Conversando sobre a casa, elaboramos o “programa de necessidades”. Um casal maduro, com filhos adultos que já nem moram na cidade, precisa mesmo é de uma casa muito simples, onde possam aproveitar todas as vantagens de um “ninho vazio”. A vida diária já não requer as complexidades de conviver com muita gente dentro de casa, dar privacidade a cada um.

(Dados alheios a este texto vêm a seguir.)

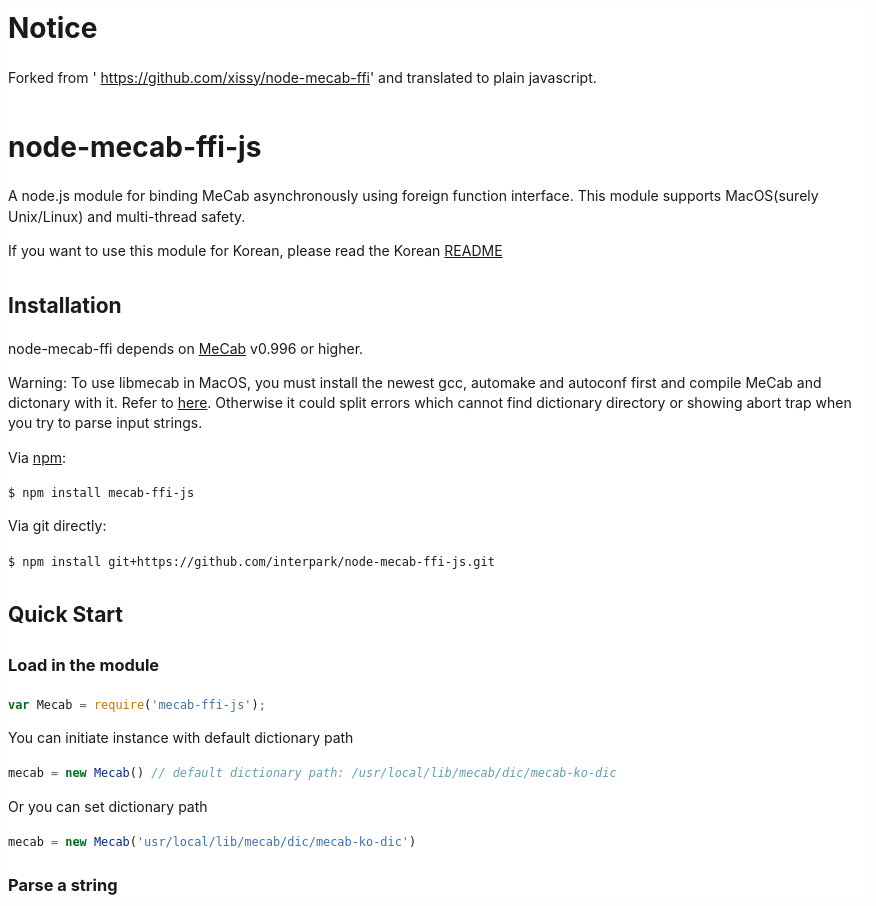 # Notice
Forked from ' https://github.com/xissy/node-mecab-ffi' and translated to plain javascript. 


# node-mecab-ffi-js

A node.js module for binding MeCab asynchronously using foreign function interface.
This module supports MacOS(surely Unix/Linux) and multi-thread safety.

If you want to use this module for Korean, please read the Korean [README](./README_ko.md)

## Installation

node-mecab-ffi depends on [MeCab](http://mecab.googlecode.com/svn/trunk/mecab/doc/index.html) v0.996 or higher.

Warning: 
To use libmecab in MacOS, you must install the newest gcc, automake and autoconf first and compile MeCab and dictonary with it. 
Refer to [here](http://www.ficksworkshop.com/blog/14-coding/65-installing-gcc-on-mac). Otherwise it could split errors which cannot find dictionary directory or showing abort trap when you try to parse input strings.

Via [npm](https://npmjs.org):
```
$ npm install mecab-ffi-js
```  

Via git directly:
```
$ npm install git+https://github.com/interpark/node-mecab-ffi-js.git
```

## Quick Start

### Load in the module

```javascript
var Mecab = require('mecab-ffi-js');
```

You can initiate instance with default dictionary path
```javascript
mecab = new Mecab() // default dictionary path: /usr/local/lib/mecab/dic/mecab-ko-dic
```

Or you can set dictionary path
```javascript
mecab = new Mecab('usr/local/lib/mecab/dic/mecab-ko-dic')
```

### Parse a string
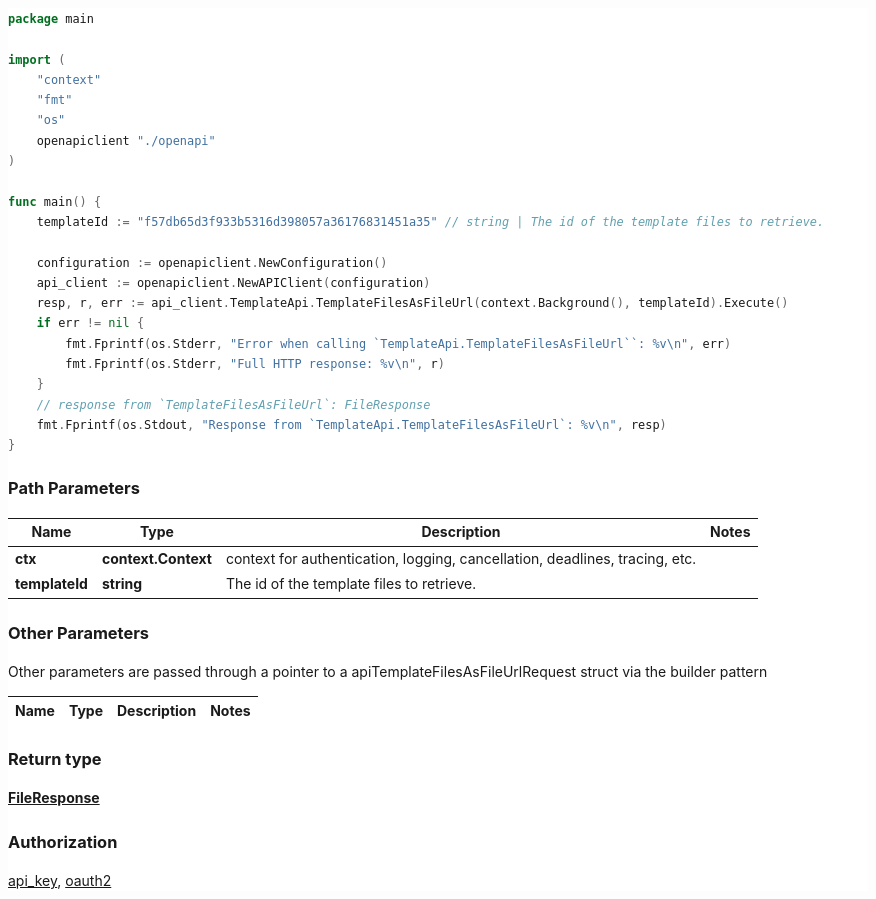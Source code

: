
 ```go
package main

import (
    "context"
    "fmt"
    "os"
    openapiclient "./openapi"
)

func main() {
    templateId := "f57db65d3f933b5316d398057a36176831451a35" // string | The id of the template files to retrieve.

    configuration := openapiclient.NewConfiguration()
    api_client := openapiclient.NewAPIClient(configuration)
    resp, r, err := api_client.TemplateApi.TemplateFilesAsFileUrl(context.Background(), templateId).Execute()
    if err != nil {
        fmt.Fprintf(os.Stderr, "Error when calling `TemplateApi.TemplateFilesAsFileUrl``: %v\n", err)
        fmt.Fprintf(os.Stderr, "Full HTTP response: %v\n", r)
    }
    // response from `TemplateFilesAsFileUrl`: FileResponse
    fmt.Fprintf(os.Stdout, "Response from `TemplateApi.TemplateFilesAsFileUrl`: %v\n", resp)
}
```

### Path Parameters


Name | Type | Description  | Notes
------------- | ------------- | ------------- | -------------
**ctx** | **context.Context** | context for authentication, logging, cancellation, deadlines, tracing, etc.
**templateId** | **string** | The id of the template files to retrieve. | 

### Other Parameters

Other parameters are passed through a pointer to a apiTemplateFilesAsFileUrlRequest struct via the builder pattern


Name | Type | Description  | Notes
------------- | ------------- | ------------- | -------------


### Return type

[**FileResponse**](FileResponse.md)

### Authorization

[api_key](../README.md#api_key), [oauth2](../README.md#oauth2)
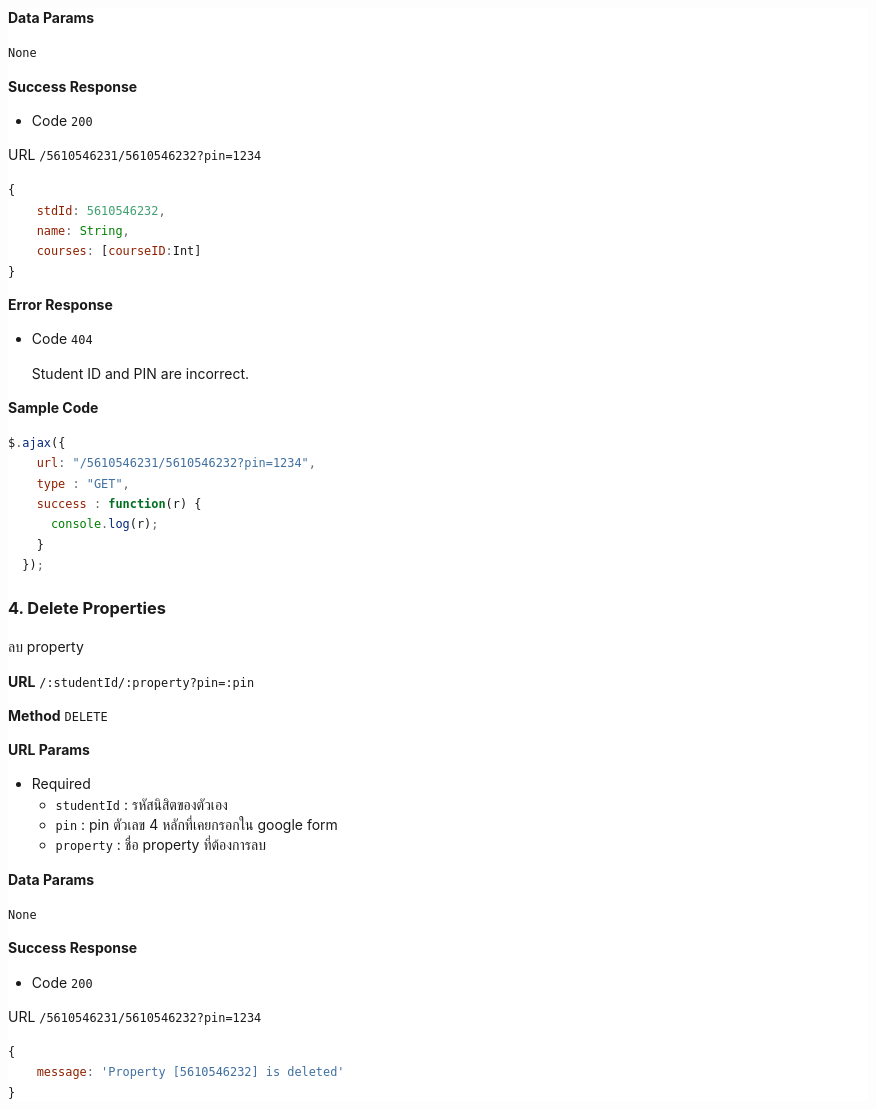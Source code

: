 **Data Params**
	
	None

**Success Response**
- 	Code `200`
	
URL `/5610546231/5610546232?pin=1234`

```javascript
{
	stdId: 5610546232,
	name: String,
	courses: [courseID:Int]
}
```

**Error Response**
-	Code `404` 
	
	Student ID and PIN are incorrect.

**Sample Code**

```javascript
$.ajax({
	url: "/5610546231/5610546232?pin=1234",
    type : "GET",
    success : function(r) {
      console.log(r);
    }
  });
```

### 4. Delete Properties

ลบ property

**URL** `/:studentId/:property?pin=:pin`

**Method** `DELETE`

**URL Params**
- Required 
	- `studentId` 	: รหัสนิสิตของตัวเอง
	- `pin`			: pin ตัวเลข 4 หลักที่เคยกรอกใน google form
	- `property`	: ชื่อ property ที่ต้องการลบ

**Data Params**
	
	None

**Success Response**
- 	Code `200`
	
URL `/5610546231/5610546232?pin=1234`

```javascript
{
	message: 'Property [5610546232] is deleted'
}
```
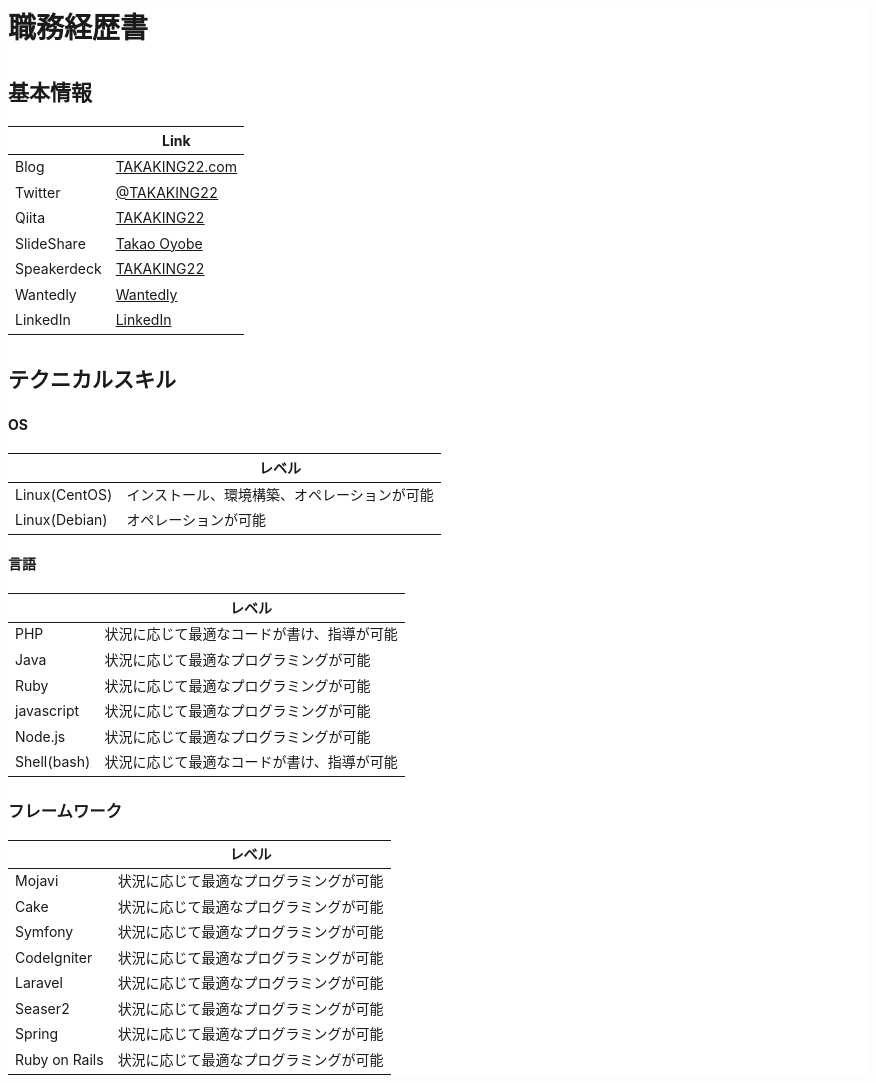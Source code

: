 # 職務経歴書

## 基本情報

|             | Link                                                               |
| ----------- | ------------------------------------------------------------------ |
| Blog        | [TAKAKING22.com](https://takaking22.com/)                          |
| Twitter     | [@TAKAKING22](https://twitter.com/takaking22)                      |
| Qiita       | [TAKAKING22](http://qiita.com/takaking22)                          |
| SlideShare  | [Takao Oyobe](https://www.slideshare.net/TakaoOyobe/presentations) |
| Speakerdeck | [TAKAKING22](https://speakerdeck.com/takaking22/)                  |
| Wantedly    | [Wantedly](https://www.wantedly.com/users/86136)                   |
| LinkedIn    | [LinkedIn](https://www.linkedin.com/in/takaking22/)                |

## テクニカルスキル

#### OS

|               | レベル                                       |
| ------------- | -------------------------------------------- |
| Linux(CentOS) | インストール、環境構築、オペレーションが可能 |
| Linux(Debian) | オペレーションが可能                         |

#### 言語

|             | レベル                                     |
| ----------- | ------------------------------------------ |
| PHP         | 状況に応じて最適なコードが書け、指導が可能 |
| Java        | 状況に応じて最適なプログラミングが可能     |
| Ruby        | 状況に応じて最適なプログラミングが可能     |
| javascript  | 状況に応じて最適なプログラミングが可能     |
| Node.js     | 状況に応じて最適なプログラミングが可能     |
| Shell(bash) | 状況に応じて最適なコードが書け、指導が可能 |

### フレームワーク

|               | レベル                                 |
| ------------- | -------------------------------------- |
| Mojavi        | 状況に応じて最適なプログラミングが可能 |
| Cake          | 状況に応じて最適なプログラミングが可能 |
| Symfony       | 状況に応じて最適なプログラミングが可能 |
| CodeIgniter   | 状況に応じて最適なプログラミングが可能 |
| Laravel       | 状況に応じて最適なプログラミングが可能 |
| Seaser2       | 状況に応じて最適なプログラミングが可能 |
| Spring        | 状況に応じて最適なプログラミングが可能 |
| Ruby on Rails | 状況に応じて最適なプログラミングが可能 |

Assim, o projeto nasceu como um salão suspenso 3,5 metros acima do terreno, que se alcançava diretamente da garagem enterrada através de um elevador. Uma casa só com o “2º andar”. O terreno passaria “intacto” sob a casa, mantendo seu perfil original. A partir desse primeiro lançamento radical, algumas ideias do “programa de necessidades” evoluíram. A possibilidade de receber confortavelmente os filhos em visitas ocasionais, a facilidade de vender a casa no futuro levaram o casal a optar por ter sim uma ocupação no nível do térreo, mantendo a ideia de viverem eles sim, suspensos.
O resultado foi então uma casa “invertida”. Áreas de convívio no 2º andar, áreas privadas no térreo. Comprometida ainda com o conceito original do “programa de necessidades”, a casa tem todas as áreas de uso diário do casal no volume suspenso, com grande integração de todos os ambientes. Para usar palavras bastante conhecidas, um belo “loft”, com quarto, sala, cozinha compartilhando um espaço único e voltado para a vista da baía, por cima da construção vizinha.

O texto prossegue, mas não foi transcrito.